Exact reproduction is needed for the lines from the one with "Find skewness and kurtosis of" to the end of the listing below, and for no other lines.

■ ■ ■

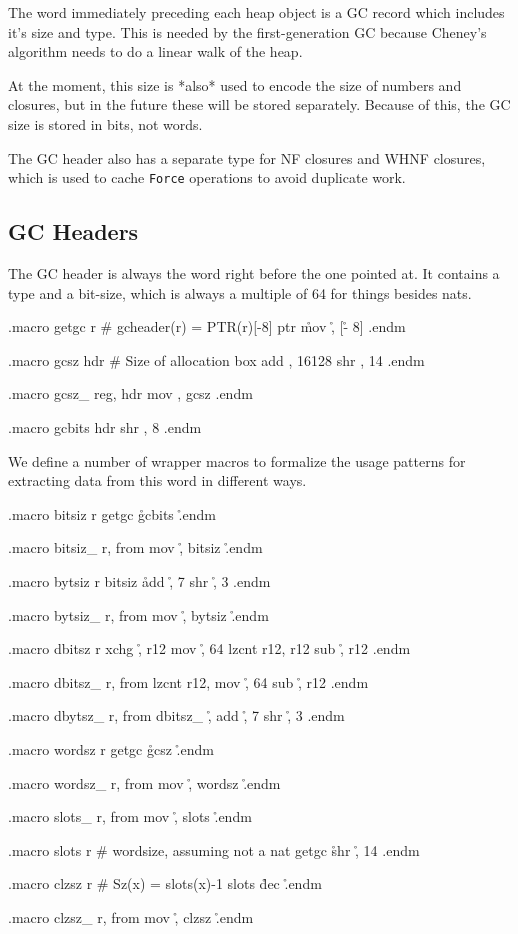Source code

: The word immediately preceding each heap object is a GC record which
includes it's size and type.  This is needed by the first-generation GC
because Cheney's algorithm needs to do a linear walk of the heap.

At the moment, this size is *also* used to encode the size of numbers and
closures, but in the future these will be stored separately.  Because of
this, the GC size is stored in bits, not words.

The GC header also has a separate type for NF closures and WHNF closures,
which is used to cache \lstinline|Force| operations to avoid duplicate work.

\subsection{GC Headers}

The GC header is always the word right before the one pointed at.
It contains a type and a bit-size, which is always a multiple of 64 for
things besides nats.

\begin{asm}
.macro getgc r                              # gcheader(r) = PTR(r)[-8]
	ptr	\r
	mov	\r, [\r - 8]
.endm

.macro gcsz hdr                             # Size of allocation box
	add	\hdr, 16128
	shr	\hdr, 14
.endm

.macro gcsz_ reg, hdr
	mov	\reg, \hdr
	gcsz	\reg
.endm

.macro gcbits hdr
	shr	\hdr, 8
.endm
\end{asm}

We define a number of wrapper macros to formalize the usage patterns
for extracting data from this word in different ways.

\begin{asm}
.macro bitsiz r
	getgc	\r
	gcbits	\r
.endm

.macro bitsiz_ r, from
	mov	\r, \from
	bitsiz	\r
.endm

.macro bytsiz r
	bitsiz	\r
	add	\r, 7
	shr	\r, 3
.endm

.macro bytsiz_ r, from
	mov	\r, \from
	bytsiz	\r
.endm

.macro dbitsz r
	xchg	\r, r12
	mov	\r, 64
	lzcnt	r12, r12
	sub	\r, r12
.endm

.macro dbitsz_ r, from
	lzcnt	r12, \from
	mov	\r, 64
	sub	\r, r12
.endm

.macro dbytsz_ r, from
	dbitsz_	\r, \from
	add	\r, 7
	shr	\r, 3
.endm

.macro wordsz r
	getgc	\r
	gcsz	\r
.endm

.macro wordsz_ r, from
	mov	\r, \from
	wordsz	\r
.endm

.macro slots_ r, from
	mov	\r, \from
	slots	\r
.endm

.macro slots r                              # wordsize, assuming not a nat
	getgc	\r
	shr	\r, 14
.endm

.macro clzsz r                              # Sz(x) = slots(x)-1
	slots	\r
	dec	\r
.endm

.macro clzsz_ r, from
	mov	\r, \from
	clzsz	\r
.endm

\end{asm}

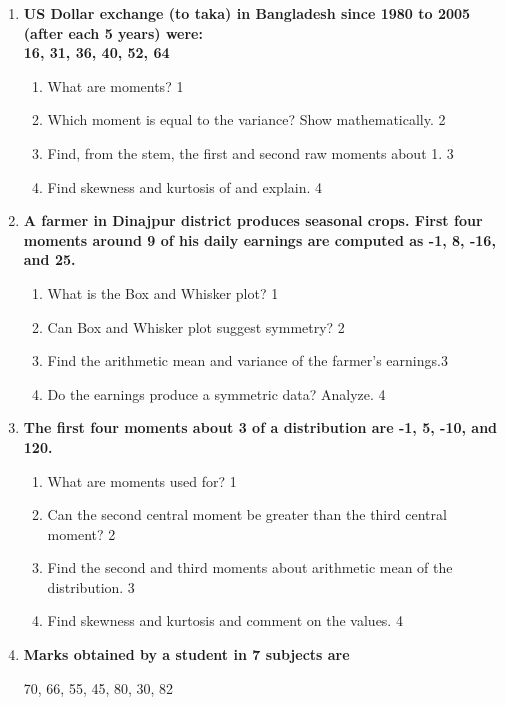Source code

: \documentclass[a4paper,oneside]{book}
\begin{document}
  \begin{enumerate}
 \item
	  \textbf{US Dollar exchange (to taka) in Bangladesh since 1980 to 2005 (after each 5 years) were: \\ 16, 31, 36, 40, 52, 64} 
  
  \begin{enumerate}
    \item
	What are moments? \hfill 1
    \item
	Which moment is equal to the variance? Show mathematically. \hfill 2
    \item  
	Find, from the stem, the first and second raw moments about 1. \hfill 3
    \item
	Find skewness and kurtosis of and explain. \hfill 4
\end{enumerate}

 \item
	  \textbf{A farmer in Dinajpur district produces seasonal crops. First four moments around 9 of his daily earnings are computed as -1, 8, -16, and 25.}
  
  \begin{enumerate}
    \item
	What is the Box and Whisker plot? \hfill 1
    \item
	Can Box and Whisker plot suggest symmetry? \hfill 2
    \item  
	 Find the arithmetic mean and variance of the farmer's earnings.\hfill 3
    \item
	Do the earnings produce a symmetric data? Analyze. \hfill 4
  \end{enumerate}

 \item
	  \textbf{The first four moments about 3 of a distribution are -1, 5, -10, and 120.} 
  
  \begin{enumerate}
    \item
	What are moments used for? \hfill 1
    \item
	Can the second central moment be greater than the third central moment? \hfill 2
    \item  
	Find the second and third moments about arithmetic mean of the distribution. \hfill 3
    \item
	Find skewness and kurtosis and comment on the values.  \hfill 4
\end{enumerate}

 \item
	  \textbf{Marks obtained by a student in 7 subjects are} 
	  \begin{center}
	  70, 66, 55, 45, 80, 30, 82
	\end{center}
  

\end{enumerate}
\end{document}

■ ■ ■

- [WORKED SOLUTION]
	Find skewness and kurtosis of and explain. \hfill 4
\end{enumerate}

 \item
	  \textbf{A farmer in Dinajpur district produces seasonal crops. First four moments around 9 of his daily earnings are computed as -1, 8, -16, and 25.}
  
  \begin{enumerate}
    \item
	What is the Box and Whisker plot? \hfill 1
    \item
	Can Box and Whisker plot suggest symmetry? \hfill 2
    \item  
	 Find the arithmetic mean and variance of the farmer's earnings.\hfill 3
    \item
	Do the earnings produce a symmetric data? Analyze. \hfill 4
  \end{enumerate}

 \item
	  \textbf{The first four moments about 3 of a distribution are -1, 5, -10, and 120.} 
  
  \begin{enumerate}
    \item
	What are moments used for? \hfill 1
    \item
	Can the second central moment be greater than the third central moment? \hfill 2
    \item  
	Find the second and third moments about arithmetic mean of the distribution. \hfill 3
    \item
	Find skewness and kurtosis and comment on the values.  \hfill 4
\end{enumerate}

 \item
	  \textbf{Marks obtained by a student in 7 subjects are} 
	  \begin{center}
	  70, 66, 55, 45, 80, 30, 82
	\end{center}
  

\end{enumerate}
\end{document}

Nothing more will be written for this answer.